== Input data

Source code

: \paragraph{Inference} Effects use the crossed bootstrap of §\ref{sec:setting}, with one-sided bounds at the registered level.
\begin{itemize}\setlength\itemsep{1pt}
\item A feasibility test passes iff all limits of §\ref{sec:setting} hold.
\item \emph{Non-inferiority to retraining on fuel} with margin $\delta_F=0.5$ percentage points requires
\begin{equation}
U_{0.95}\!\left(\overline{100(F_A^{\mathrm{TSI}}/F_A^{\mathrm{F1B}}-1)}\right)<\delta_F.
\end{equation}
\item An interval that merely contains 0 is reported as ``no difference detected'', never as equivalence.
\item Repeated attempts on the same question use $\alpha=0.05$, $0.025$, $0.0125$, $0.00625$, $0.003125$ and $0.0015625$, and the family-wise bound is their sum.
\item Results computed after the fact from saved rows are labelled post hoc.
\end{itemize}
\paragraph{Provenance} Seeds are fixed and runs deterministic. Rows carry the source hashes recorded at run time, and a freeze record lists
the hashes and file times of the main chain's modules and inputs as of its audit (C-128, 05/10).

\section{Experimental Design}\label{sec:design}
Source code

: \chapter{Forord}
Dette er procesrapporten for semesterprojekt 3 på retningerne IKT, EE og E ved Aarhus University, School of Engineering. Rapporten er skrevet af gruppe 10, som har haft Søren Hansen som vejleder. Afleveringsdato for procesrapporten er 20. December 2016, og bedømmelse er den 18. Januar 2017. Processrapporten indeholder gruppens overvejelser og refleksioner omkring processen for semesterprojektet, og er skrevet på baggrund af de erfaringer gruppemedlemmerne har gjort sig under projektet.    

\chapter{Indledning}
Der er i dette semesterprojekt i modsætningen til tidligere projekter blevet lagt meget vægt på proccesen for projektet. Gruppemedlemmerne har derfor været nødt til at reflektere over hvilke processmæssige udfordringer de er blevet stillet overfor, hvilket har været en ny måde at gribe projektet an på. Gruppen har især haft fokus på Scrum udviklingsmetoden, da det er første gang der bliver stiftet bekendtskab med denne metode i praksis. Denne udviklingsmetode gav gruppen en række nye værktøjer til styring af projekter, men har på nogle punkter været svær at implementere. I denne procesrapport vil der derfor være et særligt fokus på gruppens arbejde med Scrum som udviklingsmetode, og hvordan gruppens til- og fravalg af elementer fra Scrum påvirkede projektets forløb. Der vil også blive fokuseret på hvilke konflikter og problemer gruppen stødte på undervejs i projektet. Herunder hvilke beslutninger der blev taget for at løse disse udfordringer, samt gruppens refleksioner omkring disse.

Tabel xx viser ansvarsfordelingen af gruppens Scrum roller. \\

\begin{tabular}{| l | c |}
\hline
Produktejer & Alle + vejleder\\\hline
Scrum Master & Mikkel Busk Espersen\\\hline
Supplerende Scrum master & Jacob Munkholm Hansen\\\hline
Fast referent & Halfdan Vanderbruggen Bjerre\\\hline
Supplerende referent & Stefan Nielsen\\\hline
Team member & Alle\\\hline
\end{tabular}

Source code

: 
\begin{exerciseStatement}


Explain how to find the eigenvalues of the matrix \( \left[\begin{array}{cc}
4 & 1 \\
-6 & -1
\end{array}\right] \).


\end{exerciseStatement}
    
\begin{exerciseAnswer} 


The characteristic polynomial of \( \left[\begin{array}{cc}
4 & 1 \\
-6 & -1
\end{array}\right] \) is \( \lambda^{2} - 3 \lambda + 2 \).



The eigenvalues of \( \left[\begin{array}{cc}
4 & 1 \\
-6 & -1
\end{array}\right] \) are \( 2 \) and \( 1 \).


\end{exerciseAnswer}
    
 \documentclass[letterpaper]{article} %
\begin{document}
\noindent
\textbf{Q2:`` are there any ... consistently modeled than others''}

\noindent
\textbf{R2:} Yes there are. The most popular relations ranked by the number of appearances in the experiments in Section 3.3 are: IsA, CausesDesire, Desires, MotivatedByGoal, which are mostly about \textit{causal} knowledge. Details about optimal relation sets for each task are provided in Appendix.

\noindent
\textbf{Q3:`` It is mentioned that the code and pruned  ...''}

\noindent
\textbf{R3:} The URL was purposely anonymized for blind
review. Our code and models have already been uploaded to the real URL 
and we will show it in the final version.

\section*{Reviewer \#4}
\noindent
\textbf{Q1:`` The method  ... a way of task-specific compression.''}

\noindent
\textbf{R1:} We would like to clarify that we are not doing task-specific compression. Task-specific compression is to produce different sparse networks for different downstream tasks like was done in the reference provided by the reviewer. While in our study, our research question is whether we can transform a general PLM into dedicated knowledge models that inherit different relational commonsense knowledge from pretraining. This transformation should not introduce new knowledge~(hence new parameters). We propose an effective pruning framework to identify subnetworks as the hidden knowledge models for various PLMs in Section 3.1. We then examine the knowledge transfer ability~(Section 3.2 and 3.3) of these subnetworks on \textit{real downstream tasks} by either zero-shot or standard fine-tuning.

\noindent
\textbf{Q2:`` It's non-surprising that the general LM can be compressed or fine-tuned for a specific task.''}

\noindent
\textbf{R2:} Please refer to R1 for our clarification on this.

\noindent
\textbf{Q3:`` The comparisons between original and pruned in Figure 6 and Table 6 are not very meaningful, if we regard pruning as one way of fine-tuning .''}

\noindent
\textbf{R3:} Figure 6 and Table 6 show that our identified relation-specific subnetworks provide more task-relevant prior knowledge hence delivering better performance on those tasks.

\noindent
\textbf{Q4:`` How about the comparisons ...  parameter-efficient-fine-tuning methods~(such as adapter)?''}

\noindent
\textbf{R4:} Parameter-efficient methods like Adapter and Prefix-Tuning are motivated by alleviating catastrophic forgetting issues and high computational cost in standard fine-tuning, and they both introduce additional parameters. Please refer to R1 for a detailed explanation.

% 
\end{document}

====

## Problem to solve
The material above must be returned in full, exactly as written.

## Written response
Source code

: \paragraph{Inference} Effects use the crossed bootstrap of §\ref{sec:setting}, with one-sided bounds at the registered level.
\begin{itemize}\setlength\itemsep{1pt}
\item A feasibility test passes iff all limits of §\ref{sec:setting} hold.
\item \emph{Non-inferiority to retraining on fuel} with margin $\delta_F=0.5$ percentage points requires
\begin{equation}
U_{0.95}\!\left(\overline{100(F_A^{\mathrm{TSI}}/F_A^{\mathrm{F1B}}-1)}\right)<\delta_F.
\end{equation}
\item An interval that merely contains 0 is reported as ``no difference detected'', never as equivalence.
\item Repeated attempts on the same question use $\alpha=0.05$, $0.025$, $0.0125$, $0.00625$, $0.003125$ and $0.0015625$, and the family-wise bound is their sum.
\item Results computed after the fact from saved rows are labelled post hoc.
\end{itemize}
\paragraph{Provenance} Seeds are fixed and runs deterministic. Rows carry the source hashes recorded at run time, and a freeze record lists
the hashes and file times of the main chain's modules and inputs as of its audit (C-128, 05/10).

\section{Experimental Design}\label{sec:design}
Source code

: \chapter{Forord}
Dette er procesrapporten for semesterprojekt 3 på retningerne IKT, EE og E ved Aarhus University, School of Engineering. Rapporten er skrevet af gruppe 10, som har haft Søren Hansen som vejleder. Afleveringsdato for procesrapporten er 20. December 2016, og bedømmelse er den 18. Januar 2017. Processrapporten indeholder gruppens overvejelser og refleksioner omkring processen for semesterprojektet, og er skrevet på baggrund af de erfaringer gruppemedlemmerne har gjort sig under projektet.    

\chapter{Indledning}
Der er i dette semesterprojekt i modsætningen til tidligere projekter blevet lagt meget vægt på proccesen for projektet. Gruppemedlemmerne har derfor været nødt til at reflektere over hvilke processmæssige udfordringer de er blevet stillet overfor, hvilket har været en ny måde at gribe projektet an på. Gruppen har især haft fokus på Scrum udviklingsmetoden, da det er første gang der bliver stiftet bekendtskab med denne metode i praksis. Denne udviklingsmetode gav gruppen en række nye værktøjer til styring af projekter, men har på nogle punkter været svær at implementere. I denne procesrapport vil der derfor være et særligt fokus på gruppens arbejde med Scrum som udviklingsmetode, og hvordan gruppens til- og fravalg af elementer fra Scrum påvirkede projektets forløb. Der vil også blive fokuseret på hvilke konflikter og problemer gruppen stødte på undervejs i projektet. Herunder hvilke beslutninger der blev taget for at løse disse udfordringer, samt gruppens refleksioner omkring disse.

Tabel xx viser ansvarsfordelingen af gruppens Scrum roller. \\

\begin{tabular}{| l | c |}
\hline
Produktejer & Alle + vejleder\\\hline
Scrum Master & Mikkel Busk Espersen\\\hline
Supplerende Scrum master & Jacob Munkholm Hansen\\\hline
Fast referent & Halfdan Vanderbruggen Bjerre\\\hline
Supplerende referent & Stefan Nielsen\\\hline
Team member & Alle\\\hline
\end{tabular}

Source code

: 
\begin{exerciseStatement}


Explain how to find the eigenvalues of the matrix \( \left[\begin{array}{cc}
4 & 1 \\
-6 & -1
\end{array}\right] \).


\end{exerciseStatement}
    
\begin{exerciseAnswer} 


The characteristic polynomial of \( \left[\begin{array}{cc}
4 & 1 \\
-6 & -1
\end{array}\right] \) is \( \lambda^{2} - 3 \lambda + 2 \).



The eigenvalues of \( \left[\begin{array}{cc}
4 & 1 \\
-6 & -1
\end{array}\right] \) are \( 2 \) and \( 1 \).


\end{exerciseAnswer}
    
 \documentclass[letterpaper]{article} %
\begin{document}
\noindent
\textbf{Q2:`` are there any ... consistently modeled than others''}

\noindent
\textbf{R2:} Yes there are. The most popular relations ranked by the number of appearances in the experiments in Section 3.3 are: IsA, CausesDesire, Desires, MotivatedByGoal, which are mostly about \textit{causal} knowledge. Details about optimal relation sets for each task are provided in Appendix.

\noindent
\textbf{Q3:`` It is mentioned that the code and pruned  ...''}

\noindent
\textbf{R3:} The URL was purposely anonymized for blind
review. Our code and models have already been uploaded to the real URL 
and we will show it in the final version.

\section*{Reviewer \#4}
\noindent
\textbf{Q1:`` The method  ... a way of task-specific compression.''}

\noindent
\textbf{R1:} We would like to clarify that we are not doing task-specific compression. Task-specific compression is to produce different sparse networks for different downstream tasks like was done in the reference provided by the reviewer. While in our study, our research question is whether we can transform a general PLM into dedicated knowledge models that inherit different relational commonsense knowledge from pretraining. This transformation should not introduce new knowledge~(hence new parameters). We propose an effective pruning framework to identify subnetworks as the hidden knowledge models for various PLMs in Section 3.1. We then examine the knowledge transfer ability~(Section 3.2 and 3.3) of these subnetworks on \textit{real downstream tasks} by either zero-shot or standard fine-tuning.

\noindent
\textbf{Q2:`` It's non-surprising that the general LM can be compressed or fine-tuned for a specific task.''}

\noindent
\textbf{R2:} Please refer to R1 for our clarification on this.

\noindent
\textbf{Q3:`` The comparisons between original and pruned in Figure 6 and Table 6 are not very meaningful, if we regard pruning as one way of fine-tuning .''}

\noindent
\textbf{R3:} Figure 6 and Table 6 show that our identified relation-specific subnetworks provide more task-relevant prior knowledge hence delivering better performance on those tasks.

\noindent
\textbf{Q4:`` How about the comparisons ...  parameter-efficient-fine-tuning methods~(such as adapter)?''}

\noindent
\textbf{R4:} Parameter-efficient methods like Adapter and Prefix-Tuning are motivated by alleviating catastrophic forgetting issues and high computational cost in standard fine-tuning, and they both introduce additional parameters. Please refer to R1 for a detailed explanation.

% 
\end{document}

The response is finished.